Data from four studies indicated variable awareness among GPs about the traditional definition of TIA symptom duration (<24 h): 100% (40/40 GPs) in the UK,19 90% (124/138) in Spain20 and 63% (60/95) in Egypt.21 In the US, 57% (114/200) thought symptoms of longer duration were compatible with TIA diagnosis.22

There was generally high awareness that TIA was a risk factor for a subsequent stroke,23 but variable knowledge of the magnitude of risk.20,24 Diagnostic accuracy was also variable. In surveys presenting typical cases, the proportion correctly identified with TIA was 62% in 2003,22 76% in 201325 and 100% in 2008 and 2012.19,24 GPs were more likely to diagnose TIA in patients with known risk factors and in the elderly.26 Several studies found that GPs tended to consider a diagnosis of TIA when symptoms were non-specific. For example, isolated vertigo was considered a possible symptom by 75% (30/40) of GPs in the UK,19 47% (94/200) in the US,22 37% (35/95) in Egypt21 and 34% (47/138) in Spain.20

Real world accuracy of TIA diagnosis is difficult to assess. The most direct assessment used a UK GP database in 2001 to identify patients with a new diagnosis of TIA.27 In a sample of 27 cases, the medical record was reviewed by a specialist, who diagnosed TIA in 13 (48%) and stroke in five (19%), giving a cerebrovascular diagnosis in 18 (67%). The most common non-TIA diagnoses were cardiac dysrhythmia, postural hypotension and ‘psychological’. In a 2014 Australian study, 120 GP-diagnosed TIA cases were reviewed by an expert panel, who concluded that 49 (41%) had a cerebrovascular diagnosis; the most common other diagnosis being migraine. This study also found that assessment of absolute cardiovascular risk did not improve diagnostic accuracy.28

Three studies examined the proportion of patients referred to TIA (or similar) clinics who had a diagnosis of TIA or stroke confirmed.
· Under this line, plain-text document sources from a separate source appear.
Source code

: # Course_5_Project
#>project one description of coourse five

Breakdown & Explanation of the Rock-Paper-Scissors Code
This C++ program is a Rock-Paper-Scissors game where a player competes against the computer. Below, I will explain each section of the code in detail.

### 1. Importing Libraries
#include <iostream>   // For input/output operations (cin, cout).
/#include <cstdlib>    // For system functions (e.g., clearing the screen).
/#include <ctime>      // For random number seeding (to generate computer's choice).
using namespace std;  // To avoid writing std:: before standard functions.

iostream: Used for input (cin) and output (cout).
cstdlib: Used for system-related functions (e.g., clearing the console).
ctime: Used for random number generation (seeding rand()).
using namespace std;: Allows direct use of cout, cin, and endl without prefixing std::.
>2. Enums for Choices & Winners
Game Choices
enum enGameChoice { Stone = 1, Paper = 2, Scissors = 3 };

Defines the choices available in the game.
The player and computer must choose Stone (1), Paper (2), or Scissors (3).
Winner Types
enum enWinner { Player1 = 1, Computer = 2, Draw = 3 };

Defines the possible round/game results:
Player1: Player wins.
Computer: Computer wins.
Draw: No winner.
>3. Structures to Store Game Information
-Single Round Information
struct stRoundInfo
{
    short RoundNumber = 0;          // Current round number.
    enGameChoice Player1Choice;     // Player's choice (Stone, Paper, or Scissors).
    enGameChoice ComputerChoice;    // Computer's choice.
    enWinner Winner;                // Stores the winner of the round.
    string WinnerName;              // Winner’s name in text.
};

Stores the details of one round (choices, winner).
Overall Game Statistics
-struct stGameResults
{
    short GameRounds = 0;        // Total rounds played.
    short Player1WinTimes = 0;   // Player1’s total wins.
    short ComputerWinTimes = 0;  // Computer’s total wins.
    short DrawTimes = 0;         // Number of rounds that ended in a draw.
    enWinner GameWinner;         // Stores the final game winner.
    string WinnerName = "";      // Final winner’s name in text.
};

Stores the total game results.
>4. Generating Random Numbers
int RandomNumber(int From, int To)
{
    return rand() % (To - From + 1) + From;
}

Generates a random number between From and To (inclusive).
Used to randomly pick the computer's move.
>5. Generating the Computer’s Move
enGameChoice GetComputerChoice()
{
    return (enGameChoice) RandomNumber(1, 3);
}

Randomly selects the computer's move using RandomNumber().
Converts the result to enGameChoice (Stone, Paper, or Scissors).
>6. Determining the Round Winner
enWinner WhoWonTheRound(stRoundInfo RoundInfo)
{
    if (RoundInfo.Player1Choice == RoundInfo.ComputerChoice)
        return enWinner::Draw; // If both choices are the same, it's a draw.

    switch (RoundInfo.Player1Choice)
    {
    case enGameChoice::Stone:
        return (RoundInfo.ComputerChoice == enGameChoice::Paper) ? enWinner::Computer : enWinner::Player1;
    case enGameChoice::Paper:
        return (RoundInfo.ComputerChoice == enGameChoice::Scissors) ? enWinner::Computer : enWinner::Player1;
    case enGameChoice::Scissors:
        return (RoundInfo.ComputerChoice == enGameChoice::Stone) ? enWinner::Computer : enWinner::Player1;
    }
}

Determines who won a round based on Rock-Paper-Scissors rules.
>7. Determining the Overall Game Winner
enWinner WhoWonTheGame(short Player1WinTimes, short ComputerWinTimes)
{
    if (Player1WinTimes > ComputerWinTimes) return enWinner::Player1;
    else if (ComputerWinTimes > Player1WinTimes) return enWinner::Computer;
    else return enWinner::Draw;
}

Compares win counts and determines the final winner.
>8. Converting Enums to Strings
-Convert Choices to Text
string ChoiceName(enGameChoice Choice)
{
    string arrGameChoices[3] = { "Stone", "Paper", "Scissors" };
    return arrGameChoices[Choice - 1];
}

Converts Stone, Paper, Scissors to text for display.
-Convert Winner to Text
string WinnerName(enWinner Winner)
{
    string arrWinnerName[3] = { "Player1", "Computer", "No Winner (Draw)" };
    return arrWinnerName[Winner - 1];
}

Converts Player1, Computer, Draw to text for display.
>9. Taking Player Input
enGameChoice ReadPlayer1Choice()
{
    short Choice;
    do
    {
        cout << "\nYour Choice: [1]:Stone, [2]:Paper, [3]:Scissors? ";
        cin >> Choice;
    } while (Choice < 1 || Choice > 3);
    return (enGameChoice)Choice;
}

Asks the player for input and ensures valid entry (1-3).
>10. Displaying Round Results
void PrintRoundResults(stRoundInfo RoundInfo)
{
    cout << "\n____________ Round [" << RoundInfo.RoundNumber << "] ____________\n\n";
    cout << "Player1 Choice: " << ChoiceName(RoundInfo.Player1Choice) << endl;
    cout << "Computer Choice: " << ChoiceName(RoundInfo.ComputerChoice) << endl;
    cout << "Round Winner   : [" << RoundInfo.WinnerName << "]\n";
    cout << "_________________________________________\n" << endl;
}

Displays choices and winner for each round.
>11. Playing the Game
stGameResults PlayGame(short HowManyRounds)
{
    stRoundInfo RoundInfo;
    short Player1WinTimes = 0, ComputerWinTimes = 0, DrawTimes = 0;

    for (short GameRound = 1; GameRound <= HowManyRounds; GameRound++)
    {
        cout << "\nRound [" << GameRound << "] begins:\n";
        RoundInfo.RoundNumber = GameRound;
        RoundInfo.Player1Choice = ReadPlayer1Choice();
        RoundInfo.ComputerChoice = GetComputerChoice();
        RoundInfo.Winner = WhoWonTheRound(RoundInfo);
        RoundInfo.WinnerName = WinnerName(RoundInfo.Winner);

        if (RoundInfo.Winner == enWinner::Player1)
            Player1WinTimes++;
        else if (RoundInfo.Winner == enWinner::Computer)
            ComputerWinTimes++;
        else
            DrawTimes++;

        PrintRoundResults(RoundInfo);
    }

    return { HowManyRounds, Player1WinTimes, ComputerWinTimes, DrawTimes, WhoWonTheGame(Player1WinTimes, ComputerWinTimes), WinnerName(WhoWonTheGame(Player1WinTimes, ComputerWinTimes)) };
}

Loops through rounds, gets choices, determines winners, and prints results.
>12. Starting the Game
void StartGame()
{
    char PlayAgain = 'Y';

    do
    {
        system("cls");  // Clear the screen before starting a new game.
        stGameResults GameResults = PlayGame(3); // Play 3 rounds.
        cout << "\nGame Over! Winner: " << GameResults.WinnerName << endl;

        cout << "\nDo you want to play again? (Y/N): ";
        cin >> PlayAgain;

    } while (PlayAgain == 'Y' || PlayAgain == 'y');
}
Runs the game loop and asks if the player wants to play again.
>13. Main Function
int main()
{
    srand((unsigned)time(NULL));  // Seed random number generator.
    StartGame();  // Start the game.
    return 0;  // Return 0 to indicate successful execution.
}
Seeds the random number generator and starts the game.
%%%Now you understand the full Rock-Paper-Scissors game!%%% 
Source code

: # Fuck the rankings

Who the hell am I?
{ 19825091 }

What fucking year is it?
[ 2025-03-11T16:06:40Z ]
The GP database study found that only 19% of patients with new TIA diagnoses were referred in 2001.27 In an Australian study of 127 patients referred with possible TIA, 23% were confirmed with TIA, 17% with stroke, 50% non-stroke and 10% were unclassified.29 In a smaller UK study, a diagnosis of TIA was confirmed in two of four patients.30 As part of assessing the Dawson score,31 all referrals to a vascular clinic from nine practices in the UK were examined and 41% (209/513) had a diagnosis of TIA confirmed.32

Recognition of urgency

Case vignettes and surveys reported variation in admitting patients with TIA as medical emergencies. In Spain, 78% (107/138) of GPs would send TIA patients to hospital.20 In Egypt, 34% (32/95) of GPs referred TIA patients as emergencies, while 27% (26/95) referred patients to hospital if they had a TIA history.21 In Germany, 85% (335/395) of GPs classified TIA as an emergency and 33% (132/395) would admit patients.33 In the UK, a study using vignettes found that GPs would not refer 22–40% of TIA cases.25 An earlier UK survey found that median reported referral rates were 50%, with substantial variation between GPs.34 Similar rates were reported in Poland.35 Several surveys found that referral decisions were affected by symptom and patient characteristics, especially age.19,26,35,36

Two studies surveyed reasons for outpatient management and barriers to admitting stroke or TIA patients. In a German survey, 33% (133/395) of GPs chose outpatient management because of perceived lack of therapeutic benefit from hospital admissions, and 37% (147/395) because of severe co-morbidities in patients.33 In Australia, 19% (6/32) of GPs suggested lack of knowledge and 16% (5/32) lack of time in consultations as barriers to referral.24

The specialist to whom patients with TIA were referred differed between countries. In the Netherlands, most GPs would refer to a neurologist,36 in the US and New Zealand a cardiologist or neurologist,22,25,37 and in the UK, a physician, geriatrician or vascular surgeon.34

A qualitative study in the UK examined GPs’ views of the ABCD2 score in influencing referrals.38 Although GPs liked the score as a ‘substantial means to navigate the referral system’,39 the score was used beyond its original remit (as a diagnostic, prognostic and educational tool for GPs and patients) and has been criticised with regards to disagreement between referred and specialist ABCD2 scores.39

Only two studies examined actual referrals from general practice. An Australian cohort study found that 36% of TIA suspects were referred to an emergency department or clinic.28 The UK GP database study (conducted from 1992 to 1996) showed that only 19% of TIA cases were referred.27

Immediate prescription or preventive medication

In the US, GPs prescribe according to patients’ risk level, unlike in the UK, France and Germany.40 In the UK, GPs were more likely to prescribe anti-platelet therapy with monocular visual loss than other symptoms (P = 0.03).19 Patient factors associated with medication use were: age over 65 years; antiplatelet use; 7% of cases of monocular blindness versus 8% of hemispherical ischaemia; and prescription of peripheral vasodilators.26

Studies of actual practice confirmed under-use of effective medication. In the US, an audit of medical records found 47% of patients with TIA who were not hospitalised or with no diagnostic test performed were prescribed antiplatelet therapy.37 In the Netherlands, a study asking GPs how they managed their last patient with TIA found 74% received aspirin,36 and a UK database study found that prescription rates within 7 days of onset of TIA were 38% for antiplatelet and 1.3% for anticoagulants.27 Further details of medication use by country are shown in Table 5.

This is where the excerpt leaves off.